In preparation for Vintage Waterloo I thought I had better get on and make the rule revisions to Muskets & Marshals that Roy and I discussed after our last game. One of the main changes was to make cavalry units 12 figures strong rather than the 18 figure establishment we had before. The reason for this change was chiefly because finding 18 Hinton Hunt figures of the same type is well-nigh impossible but also to make cavalry units a bit more manoeuvrable and numerous.

When I originally devised the rules I had in mind a game with 5 or 6 units per side, lots of dice rolling (I’m sorry but to me it isn’t a wargame without the thrills and spills of dice rolling) and of course – casualty figure removal (a great way to get an instant visual appraisal of the state of play). Both of these activities are quite time consuming and for a game the size of Vintage Waterloo they may prove a bit unwieldy but we’ll have to wait and see.

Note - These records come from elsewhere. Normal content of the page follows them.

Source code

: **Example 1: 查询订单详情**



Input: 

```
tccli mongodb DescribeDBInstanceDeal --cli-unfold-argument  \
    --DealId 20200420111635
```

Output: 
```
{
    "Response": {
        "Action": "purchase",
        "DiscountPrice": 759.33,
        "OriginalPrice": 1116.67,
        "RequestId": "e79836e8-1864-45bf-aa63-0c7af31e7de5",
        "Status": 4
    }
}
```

The game does make for some fairly brutal outcomes with units being whittled away rapidly in combat but then the idea is to have a result within about eight turns of play. With a bigger battle combat situations will inevitably be more complex and I think artillery in particular will be a bit of an unknown quantity – possibly being too effective.

Cavalry though is perhaps the hardest element to get right in a Napoleonic wargame so this afternoon I had a quick run through with the revised rules to see how they worked out. I picked a simple scenario, 3 French cavalry regiments against 2 British foot regiments. I chose to keep the British units in line rather than square because even in line, steady troops like redcoats ought to be able to beat off a frontal attack from cavalry.

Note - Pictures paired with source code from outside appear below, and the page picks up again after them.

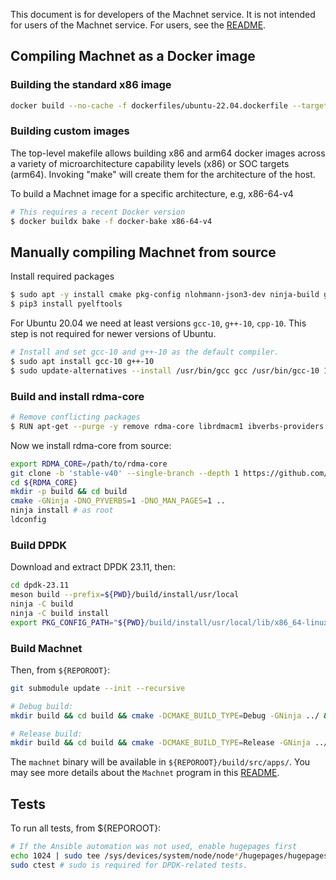This document is for developers of the Machnet service. It is not intended for
users of the Machnet service. For users, see the [README](README.md).

## Compiling Machnet as a Docker image

### Building the standard x86 image

```bash
docker build --no-cache -f dockerfiles/ubuntu-22.04.dockerfile --target machnet --tag machnet .
```

### Building custom images

The top-level makefile allows building x86 and arm64 docker images across a 
variety of microarchitecture capability levels (x86) or SOC targets (arm64). 
Invoking "make" will create them for the architecture of the host. 

To build a Machnet image for a specific architecture, e.g, x86-64-v4

```bash
# This requires a recent Docker version
$ docker buildx bake -f docker-bake x86-64-v4
```

## Manually compiling Machnet from source

Install required packages
```bash
$ sudo apt -y install cmake pkg-config nlohmann-json3-dev ninja-build gcc g++ doxygen graphviz python3-pip meson libhugetlbfs-dev libnl-3-dev libnl-route-3-dev
$ pip3 install pyelftools
```

For Ubuntu 20.04 we need at least versions `gcc-10`, `g++-10`, `cpp-10`. This step is not required for newer versions of Ubuntu.
```bash
# Install and set gcc-10 and g++-10 as the default compiler.
$ sudo apt install gcc-10 g++-10
$ sudo update-alternatives --install /usr/bin/gcc gcc /usr/bin/gcc-10 100 --slave /usr/bin/g++ g++ /usr/bin/g++-10 --slave /usr/bin/gcov gcov /usr/bin/gcov-10
```

### Build and install rdma-core

```bash
# Remove conflicting packages
$ RUN apt-get --purge -y remove rdma-core librdmacm1 ibverbs-providers libibverbs-dev libibverbs1
```

Now we install rdma-core from source:
```bash
export RDMA_CORE=/path/to/rdma-core
git clone -b 'stable-v40' --single-branch --depth 1 https://github.com/linux-rdma/rdma-core.git ${RDMA_CORE}
cd ${RDMA_CORE}
mkdir -p build && cd build
cmake -GNinja -DNO_PYVERBS=1 -DNO_MAN_PAGES=1 ..
ninja install # as root
ldconfig
```

### Build DPDK

Download and extract DPDK 23.11, then:

```bash
cd dpdk-23.11
meson build --prefix=${PWD}/build/install/usr/local
ninja -C build
ninja -C build install
export PKG_CONFIG_PATH="${PWD}/build/install/usr/local/lib/x86_64-linux-gnu/pkgconfig"
```

### Build Machnet

Then, from `${REPOROOT}`:
```bash
git submodule update --init --recursive

# Debug build:
mkdir build && cd build && cmake -DCMAKE_BUILD_TYPE=Debug -GNinja ../ && ninja

# Release build:
mkdir build && cd build && cmake -DCMAKE_BUILD_TYPE=Release -GNinja ../ && ninja
```

The `machnet` binary will be available in `${REPOROOT}/build/src/apps/`.  You may
see more details about the `Machnet` program in this
[README](src/apps/machnet/README.md).

## Tests

To run all tests, from ${REPOROOT}:
```bash
# If the Ansible automation was not used, enable hugepages first
echo 1024 | sudo tee /sys/devices/system/node/node*/hugepages/hugepages-2048kB/nr_hugepages
sudo ctest # sudo is required for DPDK-related tests.
```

France's finest ready to take on the British - the guard cavalry is nearest the camera with the Horse Grenadiers (second rank) about to experience their first combat.

It's first combat for the 42nd Black Watch too - steady lads!

Having survived their morale tests (although the 42nd became disordered) the British volley fire was devastating. This was partly because there was a saving throw modifier for 'first volley' but mainly because British troops get to re-roll 4 dice per volley (this has now been amended to 2!). Every one of my newly painted Horse Grenadiers are hors-de-combat.

At least the Polish Lancers didn't break, but they won't be charging home either.

The French reserves come foward...

 ...and meet the same fate - not a single British casualty!

Second attempt - this time the British have already taken casualties (the guards are disordered) and are assumed to have already fired so no longer qualify for the 'first volley' modifier.

 The guard cavalry fair no better than before - although at least the horse artillery has finally scored a hit!

However, the lancers and Chasseurs have broken the guards who are now routing. This is more like it but they probably would have survived had they formed square.

So I think the lesson is don’t attack infantry in line with your cavalry unless the infantry are showing signs of wavering. Marshal Ney take note.

To view or download Muskets & Marshals 5.1 click here.

7 comments:

Doug said...

Beautifully presented figures!

Anonymous said...

Lovely photos, like the French cavalry en masse, looking forward to the big game.

Paul

Stryker said...

Thanks for the comments chaps!

the Archduke said...

Do I spot the Bateman brush on those Cuirassiers? I too struggled with the first volley issue in my rules and concluded that it should apply negatively (ie minus for subsequent volleys). Initially, it gave a machine gun effect to my infantry and was disproportionate in that in most games the majority of volleys were "first". Looking forward to the event.

Stryker said...

Archduke - the Cuirassiers were painted by Don and refreshed by me, Don also painted the line lancers - the other figures are from my own brush! That's an interesting idea with the negative modifier but it would make it impossible to hit at long range with my rules. The best solution may be to do away with the first volley rule for Vintage Waterloo.

the Archduke said...

My apologies to you and Don. Failure in the Austrian Intelligence Unit....... Is it actually so bad if units that have already fired cannot hit at long range? All that smoke and fouled barrels? I should fess up here that I did as you suggest and just lost the first volley rule.

Stryker said...

You made a good point that the majority of volleys do tend to be "first" volleys (as the number of game turns tends to be limited). I think we may just ditch the rule - for Vintage Waterloo at least.